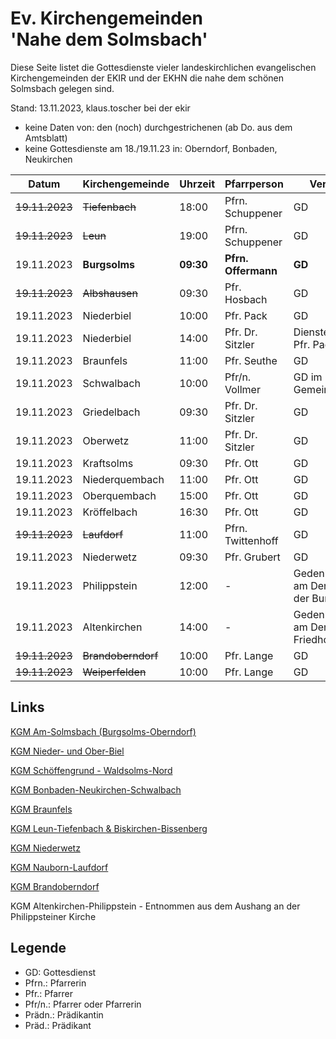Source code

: # Ev. Kirchengemeinden<br>'Nahe dem Solmsbach'
Diese Seite listet die Gottesdienste vieler landeskirchlichen evangelischen Kirchengemeinden
der EKIR und der EKHN die nahe dem schönen Solmsbach gelegen sind.

Stand: 13.11.2023, klaus.toscher bei der ekir
- keine Daten von: den (noch) durchgestrichenen (ab Do. aus dem Amtsblatt)
- keine Gottesdienste am 18./19.11.23 in: Oberndorf, Bonbaden, Neukirchen

Datum        | Kirchengemeinde | Uhrzeit    | Pfarrperson       | Veranstaltung |
------------ | --------------- | ---------- | ----------------- | ------------- |
~~19.11.2023~~  | ~~Tiefenbach~~   | 18:00      | Pfrn. Schuppener  | GD            |
~~19.11.2023~~   | ~~Leun~~        | 19:00      | Pfrn. Schuppener  | GD            |
19.11.2023   | **Burgsolms**   | **09:30**  | **Pfrn. Offermann**  | **GD**     |
~~19.11.2023~~   | ~~Albshausen~~  | 09:30      | Pfr. Hosbach      | GD            |
19.11.2023   | Niederbiel      | 10:00      | Pfr. Pack         | GD            |
19.11.2023   | Niederbiel      | 14:00      | Pfr. Dr. Sitzler  | Dienstentpflichtung Pfr. Pack |
19.11.2023   | Braunfels       | 11:00      | Pfr. Seuthe       | GD            |
19.11.2023   | Schwalbach      | 10:00      | Pfr/n. Vollmer    | GD im Gemeindehaus |
19.11.2023   | Griedelbach     | 09:30      | Pfr. Dr. Sitzler  | GD            |
19.11.2023   | Oberwetz        | 11:00      | Pfr. Dr. Sitzler  | GD            |
19.11.2023   | Kraftsolms      | 09:30      | Pfr. Ott          | GD            |
19.11.2023   | Niederquembach  | 11:00      | Pfr. Ott          | GD            |
19.11.2023   | Oberquembach    | 15:00      | Pfr. Ott          | GD            |
19.11.2023   | Kröffelbach     | 16:30      | Pfr. Ott          | GD            |
~~19.11.2023~~   | ~~Laufdorf~~    | 11:00      | Pfrn. Twittenhoff | GD            |
19.11.2023   | Niederwetz      | 09:30      | Pfr. Grubert      | GD            |
19.11.2023   | Philippstein    | 12:00      | -                 | Gedenkveranstaltung am Denkmal unter der Burg |
19.11.2023   | Altenkirchen    | 14:00      | -                 | Gedenkveranstaltung am Denkmal auf dem Friedhof |
~~19.11.2023~~   | ~~Brandoberndorf~~  | 10:00      | Pfr. Lange        | GD            |
~~19.11.2023~~   | ~~Weiperfelden~~    | 10:00      | Pfr. Lange        | GD            |


## Links

[KGM Am-Solmsbach (Burgsolms-Oberndorf)](https://burgsolms.ekir.de)

[KGM Nieder- und Ober-Biel](http://www.kirche-niederbiel.de/termine)

[KGM Schöffengrund - Waldsolms-Nord](https://schoeffengrund-waldsolms.ekir.de)

[KGM Bonbaden-Neukirchen-Schwalbach](https://www.evangelisch-bonbaden-schwalbach-neukirchen.de/gottesdienste/)

[KGM Braunfels](https://www.evangelisch-in-braunfels.de)

[KGM Leun-Tiefenbach & Biskirchen-Bissenberg](https://ol.wittich.de/titel/1108/)

[KGM Niederwetz](https://www.kirchengemeinde-nwrk.de/gemeinde-info/niederwetz/)

[KGM Nauborn-Laufdorf](https://ol.wittich.de/titel/1161/)

[KGM Brandoberndorf](https://ol.wittich.de/titel/1212/)

KGM Altenkirchen-Philippstein - Entnommen aus dem Aushang an der Philippsteiner Kirche

## Legende
- GD: Gottesdienst
- Pfrn.: Pfarrerin
- Pfr.: Pfarrer
- Pfr/n.: Pfarrer oder Pfarrerin
- Prädn.: Prädikantin
- Präd.: Prädikant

• Work to complete
Print the listing exactly, minus any pictures.

• Exercise response
Source code

: # Ev. Kirchengemeinden<br>'Nahe dem Solmsbach'
Diese Seite listet die Gottesdienste vieler landeskirchlichen evangelischen Kirchengemeinden
der EKIR und der EKHN die nahe dem schönen Solmsbach gelegen sind.

Stand: 13.11.2023, klaus.toscher bei der ekir
- keine Daten von: den (noch) durchgestrichenen (ab Do. aus dem Amtsblatt)
- keine Gottesdienste am 18./19.11.23 in: Oberndorf, Bonbaden, Neukirchen

Datum        | Kirchengemeinde | Uhrzeit    | Pfarrperson       | Veranstaltung |
------------ | --------------- | ---------- | ----------------- | ------------- |
~~19.11.2023~~  | ~~Tiefenbach~~   | 18:00      | Pfrn. Schuppener  | GD            |
~~19.11.2023~~   | ~~Leun~~        | 19:00      | Pfrn. Schuppener  | GD            |
19.11.2023   | **Burgsolms**   | **09:30**  | **Pfrn. Offermann**  | **GD**     |
~~19.11.2023~~   | ~~Albshausen~~  | 09:30      | Pfr. Hosbach      | GD            |
19.11.2023   | Niederbiel      | 10:00      | Pfr. Pack         | GD            |
19.11.2023   | Niederbiel      | 14:00      | Pfr. Dr. Sitzler  | Dienstentpflichtung Pfr. Pack |
19.11.2023   | Braunfels       | 11:00      | Pfr. Seuthe       | GD            |
19.11.2023   | Schwalbach      | 10:00      | Pfr/n. Vollmer    | GD im Gemeindehaus |
19.11.2023   | Griedelbach     | 09:30      | Pfr. Dr. Sitzler  | GD            |
19.11.2023   | Oberwetz        | 11:00      | Pfr. Dr. Sitzler  | GD            |
19.11.2023   | Kraftsolms      | 09:30      | Pfr. Ott          | GD            |
19.11.2023   | Niederquembach  | 11:00      | Pfr. Ott          | GD            |
19.11.2023   | Oberquembach    | 15:00      | Pfr. Ott          | GD            |
19.11.2023   | Kröffelbach     | 16:30      | Pfr. Ott          | GD            |
~~19.11.2023~~   | ~~Laufdorf~~    | 11:00      | Pfrn. Twittenhoff | GD            |
19.11.2023   | Niederwetz      | 09:30      | Pfr. Grubert      | GD            |
19.11.2023   | Philippstein    | 12:00      | -                 | Gedenkveranstaltung am Denkmal unter der Burg |
19.11.2023   | Altenkirchen    | 14:00      | -                 | Gedenkveranstaltung am Denkmal auf dem Friedhof |
~~19.11.2023~~   | ~~Brandoberndorf~~  | 10:00      | Pfr. Lange        | GD            |
~~19.11.2023~~   | ~~Weiperfelden~~    | 10:00      | Pfr. Lange        | GD            |


## Links

[KGM Am-Solmsbach (Burgsolms-Oberndorf)](https://burgsolms.ekir.de)

[KGM Nieder- und Ober-Biel](http://www.kirche-niederbiel.de/termine)

[KGM Schöffengrund - Waldsolms-Nord](https://schoeffengrund-waldsolms.ekir.de)

[KGM Bonbaden-Neukirchen-Schwalbach](https://www.evangelisch-bonbaden-schwalbach-neukirchen.de/gottesdienste/)

[KGM Braunfels](https://www.evangelisch-in-braunfels.de)

[KGM Leun-Tiefenbach & Biskirchen-Bissenberg](https://ol.wittich.de/titel/1108/)

[KGM Niederwetz](https://www.kirchengemeinde-nwrk.de/gemeinde-info/niederwetz/)

[KGM Nauborn-Laufdorf](https://ol.wittich.de/titel/1161/)

[KGM Brandoberndorf](https://ol.wittich.de/titel/1212/)

KGM Altenkirchen-Philippstein - Entnommen aus dem Aushang an der Philippsteiner Kirche

## Legende
- GD: Gottesdienst
- Pfrn.: Pfarrerin
- Pfr.: Pfarrer
- Pfr/n.: Pfarrer oder Pfarrerin
- Prädn.: Prädikantin
- Präd.: Prädikant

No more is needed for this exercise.